Friday, December 7, 2012

The Gospel Animals of Mark the Lion, Matthew the Man, John the Eagle, and Luke the Ox

As for the likeness of their faces, all four had the face of a Man, and the face of a Lion on the right side, and all four had the face of an Ox on the left side; they four also had the face of an Eagle.

- Ezekiel 1:10

The first Living Creature was like a Lion, the second was like an Ox, the third had a face like a Man, the fourth was like a flying Eagle. 


- Revelation 4:7

For several mysterious reasons, the early Church Fathers deliberately identified all four authors of the Gospels with the four Heavenly Cherubim originally described by the Prophet Ezekiel who each had four different faces resembling a Man, Lion, Eagle, and Ox. These same quadruple-faced entities were also spotted by the Apostle John during his prophetic visions as recorded in the Book of Revelation. Traditionally, these odd-looking, mysterious four-faced humanoids are referred to by most English-language Bibles as the 'Four Living Creatures'. Since around the 3rd century AD, the Christian Church has matched the Lion with Mark, the Man with Matthew, the Eagle with John, and the Ox with Luke. This can be seen as follows:

St. Mark: Winged Lion, The Resurrection.- The Lion was the symbol of St. Mark, who opens his gospel with the mission of John the Baptist, "the voice of one crying in the wilderness." He also sets forth the royal dignity of Christ and dwells upon His power manifested in the resurrection from the dead.. (

 St. Matthew: Winged Man, Incarnation.- To St. Matthew was given the creature in Human likeness, because he commences his gospel with the human generation of Christ, and because in his writings the human nature of Our Lord is more dwelt upon than the divine. (

 St. John: The Eagle, Ascension.- The Eagle was allotted to St. John because, as the eagle soars towards heaven, he soared in spirit upwards to the heaven of heavens to bring back to earth revelation of sublime and awful mysteries. (

 St. Luke: Winged Ox, Passion.- The form of the Ox, the beast of sacrifice, fitly sets forth the sacred office, and also the atonement for sin by blood, on which, in his gospel, he particularly dwells. (

Independently of their reference to the four evangelists these figures (living creatures) sometimes refer to the Incarnation, the Passion, the Resurrection, and the Ascension.

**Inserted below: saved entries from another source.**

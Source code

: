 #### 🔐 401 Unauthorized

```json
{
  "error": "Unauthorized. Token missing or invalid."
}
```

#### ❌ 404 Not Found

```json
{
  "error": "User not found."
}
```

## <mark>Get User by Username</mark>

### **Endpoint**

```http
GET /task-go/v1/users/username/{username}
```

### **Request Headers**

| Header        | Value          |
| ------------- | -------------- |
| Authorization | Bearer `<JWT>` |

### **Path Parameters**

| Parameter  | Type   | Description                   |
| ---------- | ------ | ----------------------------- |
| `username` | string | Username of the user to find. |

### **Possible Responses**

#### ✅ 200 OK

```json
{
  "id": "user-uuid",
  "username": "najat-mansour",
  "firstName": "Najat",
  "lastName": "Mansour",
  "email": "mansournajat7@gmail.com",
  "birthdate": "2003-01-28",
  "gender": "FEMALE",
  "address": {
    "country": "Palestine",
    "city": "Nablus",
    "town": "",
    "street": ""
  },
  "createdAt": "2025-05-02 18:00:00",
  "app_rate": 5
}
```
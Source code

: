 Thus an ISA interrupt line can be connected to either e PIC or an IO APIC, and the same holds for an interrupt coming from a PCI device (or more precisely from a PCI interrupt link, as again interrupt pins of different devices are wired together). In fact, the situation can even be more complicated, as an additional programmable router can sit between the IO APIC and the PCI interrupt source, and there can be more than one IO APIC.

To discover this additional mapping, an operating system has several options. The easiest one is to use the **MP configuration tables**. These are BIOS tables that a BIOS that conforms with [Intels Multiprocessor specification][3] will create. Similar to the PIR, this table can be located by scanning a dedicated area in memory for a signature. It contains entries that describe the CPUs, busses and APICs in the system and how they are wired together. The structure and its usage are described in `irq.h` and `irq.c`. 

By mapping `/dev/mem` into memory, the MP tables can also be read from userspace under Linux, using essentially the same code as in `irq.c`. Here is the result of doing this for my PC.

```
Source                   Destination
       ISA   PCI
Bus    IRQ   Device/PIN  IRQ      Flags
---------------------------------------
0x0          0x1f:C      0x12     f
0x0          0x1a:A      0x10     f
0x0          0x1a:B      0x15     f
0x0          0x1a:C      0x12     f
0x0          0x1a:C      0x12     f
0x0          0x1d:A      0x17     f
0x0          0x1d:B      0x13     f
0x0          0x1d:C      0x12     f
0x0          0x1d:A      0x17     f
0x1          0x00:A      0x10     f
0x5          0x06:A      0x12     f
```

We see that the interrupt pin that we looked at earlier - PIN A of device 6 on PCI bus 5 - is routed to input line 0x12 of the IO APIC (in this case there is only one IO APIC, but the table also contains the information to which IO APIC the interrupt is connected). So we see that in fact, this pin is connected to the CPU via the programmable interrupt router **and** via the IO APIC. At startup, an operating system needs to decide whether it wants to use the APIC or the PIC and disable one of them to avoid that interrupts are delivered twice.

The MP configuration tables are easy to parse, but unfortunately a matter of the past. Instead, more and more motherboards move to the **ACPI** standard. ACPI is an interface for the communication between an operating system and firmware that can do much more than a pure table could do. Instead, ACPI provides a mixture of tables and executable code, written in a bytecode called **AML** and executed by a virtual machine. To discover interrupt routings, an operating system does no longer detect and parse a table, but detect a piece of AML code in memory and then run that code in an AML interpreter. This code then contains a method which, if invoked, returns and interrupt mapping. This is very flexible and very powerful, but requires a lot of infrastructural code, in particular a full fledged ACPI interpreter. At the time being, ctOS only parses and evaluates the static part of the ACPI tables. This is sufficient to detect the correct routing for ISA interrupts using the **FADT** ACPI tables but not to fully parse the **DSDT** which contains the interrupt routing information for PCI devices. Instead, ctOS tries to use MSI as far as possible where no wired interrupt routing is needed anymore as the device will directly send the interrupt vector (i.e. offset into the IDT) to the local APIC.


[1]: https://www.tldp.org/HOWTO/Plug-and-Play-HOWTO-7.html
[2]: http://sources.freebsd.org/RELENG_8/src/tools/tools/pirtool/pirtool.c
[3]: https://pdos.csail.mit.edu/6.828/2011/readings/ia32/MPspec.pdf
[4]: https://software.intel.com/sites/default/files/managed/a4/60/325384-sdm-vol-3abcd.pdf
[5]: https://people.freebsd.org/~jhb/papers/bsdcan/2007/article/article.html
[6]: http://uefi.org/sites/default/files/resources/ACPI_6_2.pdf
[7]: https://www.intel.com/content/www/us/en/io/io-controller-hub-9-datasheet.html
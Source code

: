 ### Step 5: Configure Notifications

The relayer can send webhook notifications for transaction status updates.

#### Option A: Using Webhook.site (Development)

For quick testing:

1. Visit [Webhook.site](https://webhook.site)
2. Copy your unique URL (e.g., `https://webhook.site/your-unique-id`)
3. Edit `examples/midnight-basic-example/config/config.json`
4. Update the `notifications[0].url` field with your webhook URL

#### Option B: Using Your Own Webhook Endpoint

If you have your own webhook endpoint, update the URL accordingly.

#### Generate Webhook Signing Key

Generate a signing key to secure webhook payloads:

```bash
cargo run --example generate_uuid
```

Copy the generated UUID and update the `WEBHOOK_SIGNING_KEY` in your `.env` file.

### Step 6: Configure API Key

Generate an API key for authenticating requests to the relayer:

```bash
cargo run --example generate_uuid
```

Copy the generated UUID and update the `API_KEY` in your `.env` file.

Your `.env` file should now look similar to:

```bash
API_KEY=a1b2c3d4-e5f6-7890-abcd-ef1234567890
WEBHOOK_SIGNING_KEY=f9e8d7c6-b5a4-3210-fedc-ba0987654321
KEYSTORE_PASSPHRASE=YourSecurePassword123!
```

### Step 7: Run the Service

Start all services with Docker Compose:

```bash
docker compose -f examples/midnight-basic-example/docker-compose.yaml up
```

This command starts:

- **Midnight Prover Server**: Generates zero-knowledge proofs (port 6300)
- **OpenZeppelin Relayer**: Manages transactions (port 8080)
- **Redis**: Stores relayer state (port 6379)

- Emblems of the Four Evangelists, Fictitious and Symbolic Creatures in Art (1909), by John Vinycomb (

I. St. Mark's Symbol of the Winged Lion represents the Resurrection of Christ..
II. St. Matthew's Symbol of the Winged Man represents the Incarnation of Christ.
III. St. John's Symbol of the Eagle represents the Ascension of Christ.
IV. St. Luke's Symbol of the Winged Ox  represents the Passion of Christ.